§ YOUR GOAL: Only the lines holding the word "previously" are wanted; copy each of them from the listing.
--- START ---
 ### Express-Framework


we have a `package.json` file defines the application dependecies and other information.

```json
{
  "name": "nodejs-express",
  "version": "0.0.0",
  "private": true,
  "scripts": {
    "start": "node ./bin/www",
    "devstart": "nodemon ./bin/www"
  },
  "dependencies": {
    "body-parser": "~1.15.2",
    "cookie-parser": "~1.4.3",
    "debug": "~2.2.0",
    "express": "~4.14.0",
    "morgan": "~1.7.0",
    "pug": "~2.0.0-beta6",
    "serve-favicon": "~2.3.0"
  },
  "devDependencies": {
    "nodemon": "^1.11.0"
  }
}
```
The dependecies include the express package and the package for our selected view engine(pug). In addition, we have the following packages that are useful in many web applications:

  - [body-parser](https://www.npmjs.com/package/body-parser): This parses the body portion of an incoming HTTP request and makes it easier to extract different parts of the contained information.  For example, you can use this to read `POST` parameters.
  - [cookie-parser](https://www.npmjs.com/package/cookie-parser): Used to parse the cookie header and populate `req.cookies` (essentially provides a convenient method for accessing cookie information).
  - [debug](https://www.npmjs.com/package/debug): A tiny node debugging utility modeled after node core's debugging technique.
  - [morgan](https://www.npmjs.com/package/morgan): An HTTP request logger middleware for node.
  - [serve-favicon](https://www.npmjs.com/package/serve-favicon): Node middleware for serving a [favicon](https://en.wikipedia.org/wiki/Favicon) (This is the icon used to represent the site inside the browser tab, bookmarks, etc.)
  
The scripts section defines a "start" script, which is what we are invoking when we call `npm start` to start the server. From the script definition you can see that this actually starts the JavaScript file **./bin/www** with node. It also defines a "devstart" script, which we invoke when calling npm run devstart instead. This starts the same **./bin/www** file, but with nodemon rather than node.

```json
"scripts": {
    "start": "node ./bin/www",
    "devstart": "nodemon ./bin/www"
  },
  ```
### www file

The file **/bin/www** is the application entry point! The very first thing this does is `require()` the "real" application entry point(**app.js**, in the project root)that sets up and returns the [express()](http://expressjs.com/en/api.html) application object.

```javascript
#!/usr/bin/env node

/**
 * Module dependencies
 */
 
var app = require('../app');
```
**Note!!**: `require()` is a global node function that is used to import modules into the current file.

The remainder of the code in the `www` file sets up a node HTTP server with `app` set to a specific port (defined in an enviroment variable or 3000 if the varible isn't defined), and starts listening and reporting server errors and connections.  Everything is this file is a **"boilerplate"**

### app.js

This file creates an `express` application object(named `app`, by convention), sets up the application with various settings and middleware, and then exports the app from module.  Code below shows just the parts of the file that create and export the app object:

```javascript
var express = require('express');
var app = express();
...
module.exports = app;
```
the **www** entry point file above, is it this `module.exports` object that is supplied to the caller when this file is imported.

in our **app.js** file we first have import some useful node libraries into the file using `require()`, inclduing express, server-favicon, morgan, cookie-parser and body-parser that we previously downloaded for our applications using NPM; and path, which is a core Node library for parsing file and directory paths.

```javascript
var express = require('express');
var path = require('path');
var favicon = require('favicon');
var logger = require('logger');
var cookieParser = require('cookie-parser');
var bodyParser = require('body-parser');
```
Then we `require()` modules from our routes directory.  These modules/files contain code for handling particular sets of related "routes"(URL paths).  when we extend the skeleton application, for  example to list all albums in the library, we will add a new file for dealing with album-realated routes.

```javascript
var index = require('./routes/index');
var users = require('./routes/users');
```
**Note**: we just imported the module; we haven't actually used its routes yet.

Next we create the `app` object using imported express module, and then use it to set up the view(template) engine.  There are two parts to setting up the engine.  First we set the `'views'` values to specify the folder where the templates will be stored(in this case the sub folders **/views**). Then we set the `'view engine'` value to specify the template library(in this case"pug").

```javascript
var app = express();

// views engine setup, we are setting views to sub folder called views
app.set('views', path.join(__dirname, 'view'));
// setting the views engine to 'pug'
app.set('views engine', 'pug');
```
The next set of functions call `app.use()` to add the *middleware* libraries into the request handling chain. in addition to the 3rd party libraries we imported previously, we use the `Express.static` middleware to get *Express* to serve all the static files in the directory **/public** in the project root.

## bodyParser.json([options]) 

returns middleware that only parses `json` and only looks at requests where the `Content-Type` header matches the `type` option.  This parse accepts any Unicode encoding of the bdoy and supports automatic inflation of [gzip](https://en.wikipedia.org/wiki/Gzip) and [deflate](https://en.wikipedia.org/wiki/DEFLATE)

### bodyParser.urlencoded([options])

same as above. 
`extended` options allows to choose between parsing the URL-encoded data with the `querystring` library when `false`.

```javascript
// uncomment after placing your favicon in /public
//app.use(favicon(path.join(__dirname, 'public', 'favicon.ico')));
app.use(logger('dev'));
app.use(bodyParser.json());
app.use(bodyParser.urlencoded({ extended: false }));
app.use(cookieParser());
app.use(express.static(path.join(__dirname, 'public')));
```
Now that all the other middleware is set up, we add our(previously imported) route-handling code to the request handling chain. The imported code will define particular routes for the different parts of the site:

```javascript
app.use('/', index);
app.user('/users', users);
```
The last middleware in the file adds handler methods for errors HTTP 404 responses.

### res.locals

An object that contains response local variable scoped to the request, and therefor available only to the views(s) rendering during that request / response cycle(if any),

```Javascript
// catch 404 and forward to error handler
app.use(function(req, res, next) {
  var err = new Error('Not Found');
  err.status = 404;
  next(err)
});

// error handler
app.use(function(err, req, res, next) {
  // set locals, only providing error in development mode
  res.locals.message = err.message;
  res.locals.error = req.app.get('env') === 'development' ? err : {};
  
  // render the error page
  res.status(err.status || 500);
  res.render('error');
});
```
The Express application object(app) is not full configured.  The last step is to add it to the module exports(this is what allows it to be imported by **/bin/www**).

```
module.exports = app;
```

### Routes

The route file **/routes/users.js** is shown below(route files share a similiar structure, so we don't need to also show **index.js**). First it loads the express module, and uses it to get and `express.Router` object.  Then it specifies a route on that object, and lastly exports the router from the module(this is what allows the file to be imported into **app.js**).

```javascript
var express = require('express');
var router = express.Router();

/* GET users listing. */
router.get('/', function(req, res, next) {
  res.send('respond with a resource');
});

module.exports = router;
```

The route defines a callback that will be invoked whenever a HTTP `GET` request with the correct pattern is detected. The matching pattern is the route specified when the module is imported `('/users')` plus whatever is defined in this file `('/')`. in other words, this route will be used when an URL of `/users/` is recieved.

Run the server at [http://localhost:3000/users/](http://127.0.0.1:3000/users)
--- END ---
§ EXERCISE OUTPUT:
in our **app.js** file we first have import some useful node libraries into the file using `require()`, inclduing express, server-favicon, morgan, cookie-parser and body-parser that we previously downloaded for our applications using NPM; and path, which is a core Node library for parsing file and directory paths.
The next set of functions call `app.use()` to add the *middleware* libraries into the request handling chain. in addition to the 3rd party libraries we imported previously, we use the `Express.static` middleware to get *Express* to serve all the static files in the directory **/public** in the project root.
Now that all the other middleware is set up, we add our(previously imported) route-handling code to the request handling chain. The imported code will define particular routes for the different parts of the site:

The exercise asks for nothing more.